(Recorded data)
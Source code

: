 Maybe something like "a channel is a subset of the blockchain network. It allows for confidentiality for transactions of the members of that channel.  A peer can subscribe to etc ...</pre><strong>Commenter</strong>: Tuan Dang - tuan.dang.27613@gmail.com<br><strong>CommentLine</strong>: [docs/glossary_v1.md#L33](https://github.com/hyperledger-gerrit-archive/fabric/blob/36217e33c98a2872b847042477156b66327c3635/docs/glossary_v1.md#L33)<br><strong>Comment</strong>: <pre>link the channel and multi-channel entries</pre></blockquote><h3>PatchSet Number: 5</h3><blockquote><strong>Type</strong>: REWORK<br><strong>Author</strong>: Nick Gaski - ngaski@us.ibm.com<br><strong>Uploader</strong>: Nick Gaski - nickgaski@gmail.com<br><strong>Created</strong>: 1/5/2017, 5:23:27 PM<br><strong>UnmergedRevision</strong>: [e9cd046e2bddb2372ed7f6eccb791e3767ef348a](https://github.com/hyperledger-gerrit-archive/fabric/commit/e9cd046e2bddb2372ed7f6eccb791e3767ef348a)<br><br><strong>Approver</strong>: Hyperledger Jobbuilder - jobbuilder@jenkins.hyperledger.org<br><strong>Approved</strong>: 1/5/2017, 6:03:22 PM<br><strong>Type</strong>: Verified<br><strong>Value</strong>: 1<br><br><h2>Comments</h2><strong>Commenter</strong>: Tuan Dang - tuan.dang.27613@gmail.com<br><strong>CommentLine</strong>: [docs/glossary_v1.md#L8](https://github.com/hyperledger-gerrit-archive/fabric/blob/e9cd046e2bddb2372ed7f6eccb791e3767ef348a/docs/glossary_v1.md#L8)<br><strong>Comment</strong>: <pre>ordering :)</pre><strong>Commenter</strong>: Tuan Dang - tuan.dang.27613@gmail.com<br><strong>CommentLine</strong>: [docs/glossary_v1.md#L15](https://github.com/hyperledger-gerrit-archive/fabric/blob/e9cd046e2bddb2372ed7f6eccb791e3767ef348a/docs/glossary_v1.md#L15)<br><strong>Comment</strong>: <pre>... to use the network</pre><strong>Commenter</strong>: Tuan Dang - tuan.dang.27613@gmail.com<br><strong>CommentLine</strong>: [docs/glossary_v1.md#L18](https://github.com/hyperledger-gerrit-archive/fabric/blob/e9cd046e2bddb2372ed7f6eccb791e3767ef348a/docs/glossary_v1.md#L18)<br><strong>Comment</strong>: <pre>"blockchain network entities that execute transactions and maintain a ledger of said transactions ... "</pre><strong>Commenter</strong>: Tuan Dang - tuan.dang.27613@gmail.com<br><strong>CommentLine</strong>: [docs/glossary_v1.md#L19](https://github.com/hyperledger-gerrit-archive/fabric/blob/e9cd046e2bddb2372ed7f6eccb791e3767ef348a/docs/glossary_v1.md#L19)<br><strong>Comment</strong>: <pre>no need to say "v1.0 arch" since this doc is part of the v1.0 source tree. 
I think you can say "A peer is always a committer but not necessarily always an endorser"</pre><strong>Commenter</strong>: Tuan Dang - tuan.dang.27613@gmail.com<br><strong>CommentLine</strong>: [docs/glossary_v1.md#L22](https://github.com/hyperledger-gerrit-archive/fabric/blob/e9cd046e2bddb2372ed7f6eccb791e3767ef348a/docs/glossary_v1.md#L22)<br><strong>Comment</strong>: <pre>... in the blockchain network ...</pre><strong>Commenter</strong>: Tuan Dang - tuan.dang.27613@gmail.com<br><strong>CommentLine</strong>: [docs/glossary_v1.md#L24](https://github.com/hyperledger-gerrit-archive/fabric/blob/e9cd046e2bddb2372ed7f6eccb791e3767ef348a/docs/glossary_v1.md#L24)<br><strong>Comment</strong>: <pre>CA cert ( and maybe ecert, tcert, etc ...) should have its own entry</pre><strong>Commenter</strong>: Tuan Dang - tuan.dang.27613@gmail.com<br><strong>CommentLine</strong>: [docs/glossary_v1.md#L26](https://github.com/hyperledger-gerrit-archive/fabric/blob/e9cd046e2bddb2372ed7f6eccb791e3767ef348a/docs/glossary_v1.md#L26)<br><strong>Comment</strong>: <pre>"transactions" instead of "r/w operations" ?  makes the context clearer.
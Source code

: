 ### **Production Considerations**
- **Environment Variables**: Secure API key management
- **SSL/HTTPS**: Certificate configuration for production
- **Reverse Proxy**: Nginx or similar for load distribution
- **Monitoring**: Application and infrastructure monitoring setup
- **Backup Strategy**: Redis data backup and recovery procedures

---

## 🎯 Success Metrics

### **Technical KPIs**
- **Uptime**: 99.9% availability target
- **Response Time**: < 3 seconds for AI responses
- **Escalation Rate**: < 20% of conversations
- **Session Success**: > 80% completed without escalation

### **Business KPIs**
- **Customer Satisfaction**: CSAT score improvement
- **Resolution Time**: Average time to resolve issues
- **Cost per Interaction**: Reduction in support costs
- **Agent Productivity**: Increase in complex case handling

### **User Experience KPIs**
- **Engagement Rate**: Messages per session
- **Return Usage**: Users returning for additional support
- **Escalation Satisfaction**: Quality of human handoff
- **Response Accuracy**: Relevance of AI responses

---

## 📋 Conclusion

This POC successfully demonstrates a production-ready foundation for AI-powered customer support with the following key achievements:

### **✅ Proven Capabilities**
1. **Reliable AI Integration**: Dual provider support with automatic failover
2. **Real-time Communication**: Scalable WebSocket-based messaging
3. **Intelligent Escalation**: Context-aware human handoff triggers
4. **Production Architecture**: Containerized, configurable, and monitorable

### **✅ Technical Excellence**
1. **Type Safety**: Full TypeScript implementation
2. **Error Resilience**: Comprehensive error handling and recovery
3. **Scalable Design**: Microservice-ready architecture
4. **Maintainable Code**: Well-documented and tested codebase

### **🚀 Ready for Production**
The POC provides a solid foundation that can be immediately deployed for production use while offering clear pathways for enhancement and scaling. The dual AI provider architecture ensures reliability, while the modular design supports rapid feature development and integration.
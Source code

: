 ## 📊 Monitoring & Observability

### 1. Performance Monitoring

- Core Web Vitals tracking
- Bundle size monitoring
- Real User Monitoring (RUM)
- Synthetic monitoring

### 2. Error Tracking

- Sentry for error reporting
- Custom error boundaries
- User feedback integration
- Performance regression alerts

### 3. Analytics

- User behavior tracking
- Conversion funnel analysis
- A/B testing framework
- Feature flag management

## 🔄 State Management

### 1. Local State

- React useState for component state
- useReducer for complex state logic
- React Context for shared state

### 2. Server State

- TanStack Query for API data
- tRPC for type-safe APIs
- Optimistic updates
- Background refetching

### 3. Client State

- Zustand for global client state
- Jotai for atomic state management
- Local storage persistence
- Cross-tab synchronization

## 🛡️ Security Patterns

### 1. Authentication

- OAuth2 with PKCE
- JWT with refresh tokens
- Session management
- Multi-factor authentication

Work order:
All that belongs in the answer is the run of lines above from the line containing "- Synthetic monitoring" through the line containing "- React useState for component state", exactly as written.

Solution to the problem:
- Synthetic monitoring

### 2. Error Tracking

- Sentry for error reporting
- Custom error boundaries
- User feedback integration
- Performance regression alerts

### 3. Analytics

- User behavior tracking
- Conversion funnel analysis
- A/B testing framework
- Feature flag management

## 🔄 State Management

### 1. Local State

- React useState for component state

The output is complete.